Mars:  in Sagittarius,  mag -0.4. Getting brighter during May as it gets closer to us.  On 1st it rises at 02.27 and reaches an altitude of 11 degrees in the south before the sky begins to brighten. On 6th the 68% Moon passes 2.5 degrees to the north west. It moves into Capricorn on 15th and will be at mag -0.7.  On 31st, when it will have reached mag -1.2, it rises at 01.12 and culminates at 05.06, soon after Sunrise.  Its brightness and orange red hue will mean it easily stands out against the fainter stars of Capricorn.

Jupiter:  in Libra,  mag -2.5. Shining brightly for most of the night throughout May.  On 1st it is just above the horizon as the Sun sets and should be easily visible by about 22.00.  It culminates at 01.41, when it will be 20 degrees above the southern horizon.  Reaches opposition on 9th, when it is at an altitude of 21 degrees at around 1am (midnight in real time).  On 27th it is 3.5 degrees from the almost full Moon.  On 31st it culminates at 23.25.   This month is a good time to look at Jupiter through a scope, even a fairly small one should show the 2 main belts and the 4 Galilean moons. A slightly larger instrument should show more detail, including the great red spot. There are several moon and shadow transits this month.  Details can be found in any astro mag.
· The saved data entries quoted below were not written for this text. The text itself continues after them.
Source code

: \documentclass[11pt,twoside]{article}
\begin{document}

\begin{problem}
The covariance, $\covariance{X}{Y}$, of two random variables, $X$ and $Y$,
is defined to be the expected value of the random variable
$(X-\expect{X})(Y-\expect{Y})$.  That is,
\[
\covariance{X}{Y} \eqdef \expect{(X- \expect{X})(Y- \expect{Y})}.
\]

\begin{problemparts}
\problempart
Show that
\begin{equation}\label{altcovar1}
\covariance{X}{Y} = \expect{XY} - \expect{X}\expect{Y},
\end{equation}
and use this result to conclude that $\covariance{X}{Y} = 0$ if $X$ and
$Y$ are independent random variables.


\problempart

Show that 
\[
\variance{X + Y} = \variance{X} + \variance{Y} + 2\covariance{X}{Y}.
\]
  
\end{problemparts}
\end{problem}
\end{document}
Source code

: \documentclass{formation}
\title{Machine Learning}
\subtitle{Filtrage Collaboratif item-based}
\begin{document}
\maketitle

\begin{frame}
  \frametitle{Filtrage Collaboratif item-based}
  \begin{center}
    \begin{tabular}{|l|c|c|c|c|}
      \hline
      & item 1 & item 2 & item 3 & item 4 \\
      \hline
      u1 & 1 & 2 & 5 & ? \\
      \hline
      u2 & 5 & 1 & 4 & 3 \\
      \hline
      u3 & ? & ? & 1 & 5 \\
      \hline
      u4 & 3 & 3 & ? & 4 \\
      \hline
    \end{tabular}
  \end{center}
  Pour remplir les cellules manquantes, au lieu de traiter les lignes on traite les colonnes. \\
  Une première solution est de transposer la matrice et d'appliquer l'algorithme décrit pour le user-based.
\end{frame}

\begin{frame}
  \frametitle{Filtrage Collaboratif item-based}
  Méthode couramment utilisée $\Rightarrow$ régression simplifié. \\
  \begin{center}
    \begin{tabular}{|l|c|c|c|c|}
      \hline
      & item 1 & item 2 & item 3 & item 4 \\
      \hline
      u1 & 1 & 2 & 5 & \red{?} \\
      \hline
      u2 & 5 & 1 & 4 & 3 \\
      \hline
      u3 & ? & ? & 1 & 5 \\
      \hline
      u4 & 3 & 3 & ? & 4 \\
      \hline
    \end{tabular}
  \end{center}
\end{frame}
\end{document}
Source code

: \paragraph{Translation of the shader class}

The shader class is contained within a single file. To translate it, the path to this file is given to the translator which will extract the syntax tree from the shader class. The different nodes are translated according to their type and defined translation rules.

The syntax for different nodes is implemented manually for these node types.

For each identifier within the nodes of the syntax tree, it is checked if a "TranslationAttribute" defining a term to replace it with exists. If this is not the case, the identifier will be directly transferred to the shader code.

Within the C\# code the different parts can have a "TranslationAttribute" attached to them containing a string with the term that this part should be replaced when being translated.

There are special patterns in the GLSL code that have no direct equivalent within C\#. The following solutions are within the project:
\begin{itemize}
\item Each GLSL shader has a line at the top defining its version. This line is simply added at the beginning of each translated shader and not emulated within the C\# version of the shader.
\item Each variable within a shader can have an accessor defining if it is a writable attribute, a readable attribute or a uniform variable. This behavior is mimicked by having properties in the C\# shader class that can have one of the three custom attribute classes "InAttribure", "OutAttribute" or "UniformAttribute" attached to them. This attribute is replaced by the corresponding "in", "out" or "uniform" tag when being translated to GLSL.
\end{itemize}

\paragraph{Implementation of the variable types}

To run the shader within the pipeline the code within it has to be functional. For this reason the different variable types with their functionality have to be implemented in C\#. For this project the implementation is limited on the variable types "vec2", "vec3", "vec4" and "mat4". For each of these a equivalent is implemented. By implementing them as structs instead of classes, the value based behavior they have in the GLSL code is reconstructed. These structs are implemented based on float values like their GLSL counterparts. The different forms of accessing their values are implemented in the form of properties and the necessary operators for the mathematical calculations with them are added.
Saturn:  in Sagittarius, mag 0.4. On 1st it rises at 01.20 and culminates just before Sunrise, 13 degrees above the southern horizon at dawn.  On 15th, the three quarter Moon passes the planet 3.5 degrees to the east.   Saturn also brightens during the month, reaching mag -0.2 by 31st, when it culminates at 03.07.  It's still very low, 14 degrees above the southern horizon, just above the Teapot asterism.  However, the rings are wide open, so it's worth looking at through a scope if you have a viewing site with a low, clear southern horizon.

Uranus:  not visible

Neptune:  in Aquarius, mag 7.9. Not visible for most of May, rising only 17 minutes before the Sun on 1st.  By 31st it rises at 02.15,  2.5 hours before Sunrise but still doesn't get much above the horizon as the sky brightens. WARNING:  Don't try to observe it through a scope at this time - catching even the first rays of the rising sun would blind the observer.

Dwarf Planets

Ceres: in Cancer, mag 8.4. A possible target for a small scope.  On 1st it sets at 04.53 and at 02.54 on 31st, when it is 21 degrees above the horizon at dusk.

Haumea in Bootes, mag 17.3, and Makemake in Coma Berenices, mag 17.0, are both quite well placed this month but are out of range of amateur scopes,  They could, however, be targets for keen astrophotographers.
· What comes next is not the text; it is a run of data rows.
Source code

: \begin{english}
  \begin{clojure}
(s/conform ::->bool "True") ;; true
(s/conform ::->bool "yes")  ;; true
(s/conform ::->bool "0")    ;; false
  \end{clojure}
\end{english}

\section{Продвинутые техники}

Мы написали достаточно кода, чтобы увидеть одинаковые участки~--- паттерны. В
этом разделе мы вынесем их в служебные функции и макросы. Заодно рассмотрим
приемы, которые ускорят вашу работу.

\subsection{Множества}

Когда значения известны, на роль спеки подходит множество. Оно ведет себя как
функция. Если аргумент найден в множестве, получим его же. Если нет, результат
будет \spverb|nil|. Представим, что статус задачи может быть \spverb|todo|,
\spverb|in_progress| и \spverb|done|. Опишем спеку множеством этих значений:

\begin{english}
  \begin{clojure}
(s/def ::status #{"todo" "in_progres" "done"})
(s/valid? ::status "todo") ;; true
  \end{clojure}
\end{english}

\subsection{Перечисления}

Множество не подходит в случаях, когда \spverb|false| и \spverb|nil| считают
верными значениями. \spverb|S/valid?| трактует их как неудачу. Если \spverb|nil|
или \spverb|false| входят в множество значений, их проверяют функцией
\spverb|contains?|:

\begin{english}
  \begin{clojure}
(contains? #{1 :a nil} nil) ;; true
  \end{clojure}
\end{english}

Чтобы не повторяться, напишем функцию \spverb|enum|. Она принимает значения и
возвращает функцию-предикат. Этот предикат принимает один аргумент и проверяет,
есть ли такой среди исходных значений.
For exact positions of all solar system objects at any time see:
Dwarf planets can be found under 'asteroids'


One major shower. Eta Aquarids, active April 19th to May 28th,  date of peak varies according to information source but the majority give it as the early hours of 6th or 7th.  ZHR 10 - 30.  They are fast moving (42 mps) meteors, some with trails, originating from debris left by Halley's Comet. The shower is best seen from further south - between the equator and the tropic of Capricorn the ZHR could be as high as 60.  From here the radiant rises just before dawn, unfortunately this year the Moon rises at 01.26 on 6th and 02.28 on 7th, so will seriously interfere.  Rates are said to be quite good for a few days either side of the peak but the Moon will be in the way in the early hours throughout this period.
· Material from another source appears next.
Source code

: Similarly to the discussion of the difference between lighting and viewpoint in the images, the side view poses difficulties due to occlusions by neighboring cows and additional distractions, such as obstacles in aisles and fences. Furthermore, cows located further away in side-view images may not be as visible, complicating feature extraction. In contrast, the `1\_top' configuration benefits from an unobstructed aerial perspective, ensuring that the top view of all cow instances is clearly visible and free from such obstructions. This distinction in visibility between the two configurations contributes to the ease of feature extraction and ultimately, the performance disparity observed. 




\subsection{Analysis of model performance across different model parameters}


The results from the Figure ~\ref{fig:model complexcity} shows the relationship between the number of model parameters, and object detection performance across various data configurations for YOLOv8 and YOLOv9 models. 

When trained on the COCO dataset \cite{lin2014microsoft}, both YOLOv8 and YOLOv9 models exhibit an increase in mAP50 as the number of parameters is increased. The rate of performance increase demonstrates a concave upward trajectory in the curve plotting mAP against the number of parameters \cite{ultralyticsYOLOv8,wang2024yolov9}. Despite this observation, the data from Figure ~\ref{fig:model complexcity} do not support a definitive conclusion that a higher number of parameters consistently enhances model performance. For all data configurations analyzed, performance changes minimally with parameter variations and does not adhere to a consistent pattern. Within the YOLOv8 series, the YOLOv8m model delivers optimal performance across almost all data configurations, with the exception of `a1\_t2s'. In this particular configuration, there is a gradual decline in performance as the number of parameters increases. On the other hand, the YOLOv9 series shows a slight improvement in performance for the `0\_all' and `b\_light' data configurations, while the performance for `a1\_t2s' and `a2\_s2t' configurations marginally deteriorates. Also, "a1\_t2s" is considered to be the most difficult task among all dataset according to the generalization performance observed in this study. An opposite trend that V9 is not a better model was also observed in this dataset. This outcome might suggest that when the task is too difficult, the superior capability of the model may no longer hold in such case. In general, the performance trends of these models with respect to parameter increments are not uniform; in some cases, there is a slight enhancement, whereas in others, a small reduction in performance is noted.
Eta Lyrids,  active 3rd to 12th, peak 9/10th. ZHR 3, although as usual some sources disagree and give a figure as high as 7.   Parent comet is C/1983/H1 (IRAS Araki - Alcock) and the shower is best seen just between 2am and dawn.  The Moon rises at 03.48 on 10th, giving just under 2 hours of optimum viewing conditions - as always, weather permitting. 

The Antihelion Source (meteors, having a radiant on the ecliptic opposite the position of the Sun, which can't be attributed to a particular shower) is active in the latter part of May:  ZHR 1-3.

There are also several daytime showers in late May but they can only be detected using radar or radio equipment.


Still nothing brighter than mag 10.5.  The next possible naked eye comet is 21P  Giacobini-Zinner, currently magnitude 15.7, which is predicted to reach naked eye brightness in late August and September.